By the time I write this, we have finished another digital edition of LVMH Watch Week. While it is great that we live in a time and age where it is possible to bring high-quality content to people around the globe, I wish the situation was different. There is simply no substitute for holding a brand new watch in your hands, trying it on your wrist, and discussing it in-depth with brand representatives and colleagues. It allows you to not only take in all its details but also see how they interact, how the watch plays with the light, what the wearing comfort of the strap or bracelet is, and if the dimensions are pleasing.
For writers and journalists, this hands-on look at watches provides essential information, with what is gained resulting in better articles for you— our readers and the brands’ (potential) customers.

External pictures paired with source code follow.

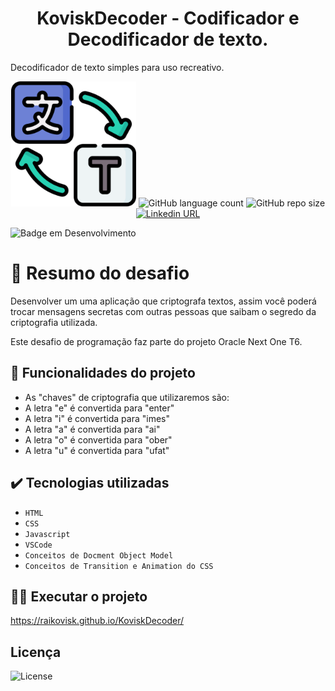 <h1 align="center"> KoviskDecoder - Codificador e Decodificador de texto. </h1>

Decodificador de texto simples para uso recreativo.

<div align="center">
  <img src="https://raw.githubusercontent.com/raikovisk/KoviskDecoder/main/vecteezy_translator-icon-design_31737414.png" width="200" height="200" />
  <img alt="GitHub language count" src="https://img.shields.io/github/languages/count/Aliine98/decodificador?style=flat">
  <img alt="GitHub repo size" src="https://img.shields.io/github/repo-size/Aliine98/decodificador?color=magenta&style=flat">
  <a href="https://www.linkedin.com/in/aline-bevilacqua/"><img alt="Linkedin URL" src="https://img.shields.io/twitter/url?label=Conecte-se comigo&logo=linkedin&style=social&url=https%3A%2F%2Fwww.linkedin.com%2Fin%2Faline-bevilacqua%2F"></a>
</div>

![Badge em Desenvolvimento](http://img.shields.io/static/v1?label=STATUS&message=FINALIZADO&color=GREEN&style=for-the-badge)

# 📑 Resumo do desafio
Desenvolver um uma aplicação que criptografa textos, assim você poderá trocar mensagens secretas com outras pessoas que saibam o segredo da criptografia utilizada.

Este desafio de programação faz parte do projeto Oracle Next One T6.


## 🔨 Funcionalidades do projeto

- As "chaves" de criptografia que utilizaremos são:
- A letra "e" é convertida para "enter"
- A letra "i" é convertida para "imes"
- A letra "a" é convertida para "ai"
- A letra "o" é convertida para "ober"
- A letra "u" é convertida para "ufat"


## ✔️ Tecnologias utilizadas

- ``HTML``
- ``CSS``
- ``Javascript``
- ``VSCode``
- ``Conceitos de Docment Object Model``
- ``Conceitos de Transition e Animation do CSS``


## 👨‍💻 Executar o projeto

https://raikovisk.github.io/KoviskDecoder/


## Licença

![License](https://img.shields.io/github/license/Aliine98/decodificador?style=for-the-badge)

But while the information gained from hands-on experiences is essential, it now rarely occurs. Instead, after an embargo expires, the internet is immediately flooded with articles about a watch very few have experienced in the metal, each featuring the same press pictures, and in-turn yielding another downside of not having physical fairs.

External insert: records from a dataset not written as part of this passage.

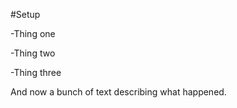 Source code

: \#Setup

  

-Thing one

  

-Thing two

  

-Thing three

  

And now a bunch of text describing what happened.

To me, this lack of in-person, hands-on experiences underscores the importance of still having trade shows in the watch industry. They are not a thing of the past but part of the future, although perhaps not in their pre-Covid form. I think now is the time for brands to reevaluate and revamp their market approach in this field.

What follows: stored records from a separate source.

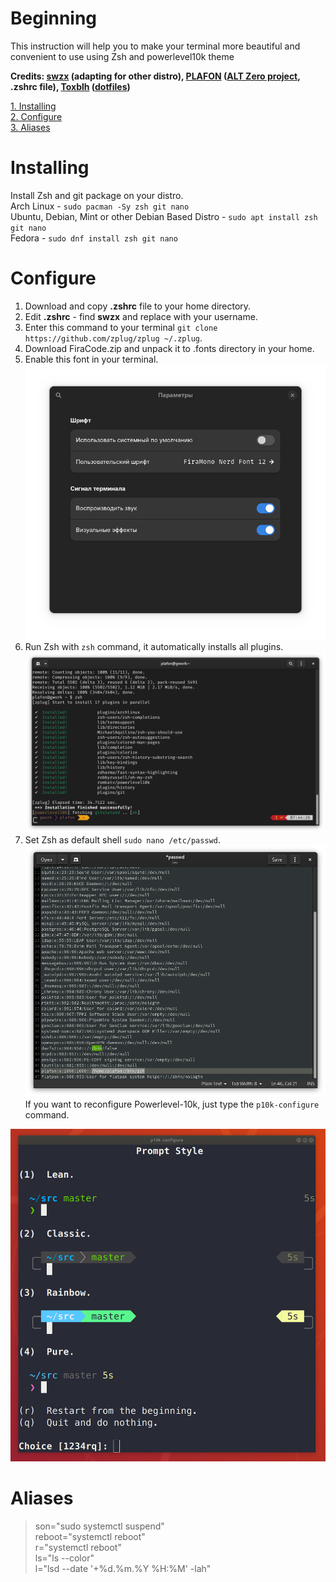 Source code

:# Beginning
This instruction will help you to make your terminal more beautiful and convenient to use using Zsh and powerlevel10k theme

**Credits: [swzx](https://github.com/swzxu) (adapting for other distro), [PLAFON](https://youtube.com/@plafonlinux) ([ALT Zero project](https://plafon.gitbook.io/alt-zero), .zshrc file), [Toxblh](https://github.com/Toxblh/) ([dotfiles](https://github.com/Toxblh/dotfiles))**

[1. Installing](#Installing)\
[2. Configure](#Configure)\
[3. Aliases](#Aliases)
# Installing
Install Zsh and git package on your distro.\
Arch Linux - `sudo pacman -Sy zsh git nano`\
Ubuntu, Debian, Mint or other Debian Based Distro - `sudo apt install zsh git nano`\
Fedora - `sudo dnf install zsh git nano`
# Configure
1. Download and copy **.zshrc** file to your home directory.
2. Edit **.zshrc** - find **swzx** and replace with your username.
3. Enter this command to your terminal `git clone https://github.com/zplug/zplug ~/.zplug`.
4. Download FiraCode.zip and unpack it to .fonts directory in your home.
5. Enable this font in your terminal.
![Font.](assets/font.png)
6. Run Zsh with `zsh` command, it automatically installs all plugins.
![Plugins.](assets/plugins.png)
7. Set Zsh as default shell `sudo nano /etc/passwd`.
![Passwd.](assets/passwd.png)\
If you want to reconfigure Powerlevel-10k, just type the `p10k-configure` command.

![p10k-configure](assets/p10k-config.png)
# Aliases
> son="sudo systemctl suspend"\
> reboot="systemctl reboot"\
> r="systemctl reboot"\
> ls="ls --color"\
> l="lsd --date '+%d.%m.%Y %H:%M' -lah"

LVMH, with Bulgari leading the charge, has been quite creative in seeing what works and what doesn’t in the past two years, but most importantly, they are moving forward. And while I have high expectations of the upcoming edition of Watches & Wonders— if the pandemic doesn’t intervene— I doubt if we see another edition of Baselworld. With the leading brands all leaving, I feel that Covid-19 was simply the last nail in the coffin. However, this does still leave quite a vast opening in the market. There is no fair anymore for smaller, independent brands active in the more modestly priced regions that get global attention. Additionally, where is the Swatch Group in all this? After quite a successful, pre-Covid, event called “Time to Move,” it has been rather quiet.
So, where does that leave us for the future? While that is essentially up to the brands, I still feel the added value of a larger fair like LVMH Watch Week and Watches & Wonders, which have a global appeal. However, launching the vast majority of your new models at precisely the same time as your competition and sister brands doesn’t seem to make much sense. Additionally, while the world has never been smaller, I feel that right now is when we should also honor local markets, making smaller fairs aimed at a specific region equally essential to nurture. The Salón Internacional Alta Relojería (SIAR) in Mexico City is a perfect example of this, as are the various fairs in China. Dubai Watch Week is also a good example, although it is quickly turning into a more global event even for its regional focus and location.
In all this, another aspect that deserves a spotlight is you, as a watch enthusiast, collector, and client of the brands. The focus of most fairs are still journalists and dealers, but how great would it be if we could rub shoulders with you, the person for who those working in the industry do what what we do?
There is some movement in this field, and we at WatchTime thoroughly enjoy playing our part in this as well. With WatchTime events, for example, we bring together brands, large and small, with journalists and the general public. To me, this is still a mix that cannot be beaten, as it represents the watch world in all its facets.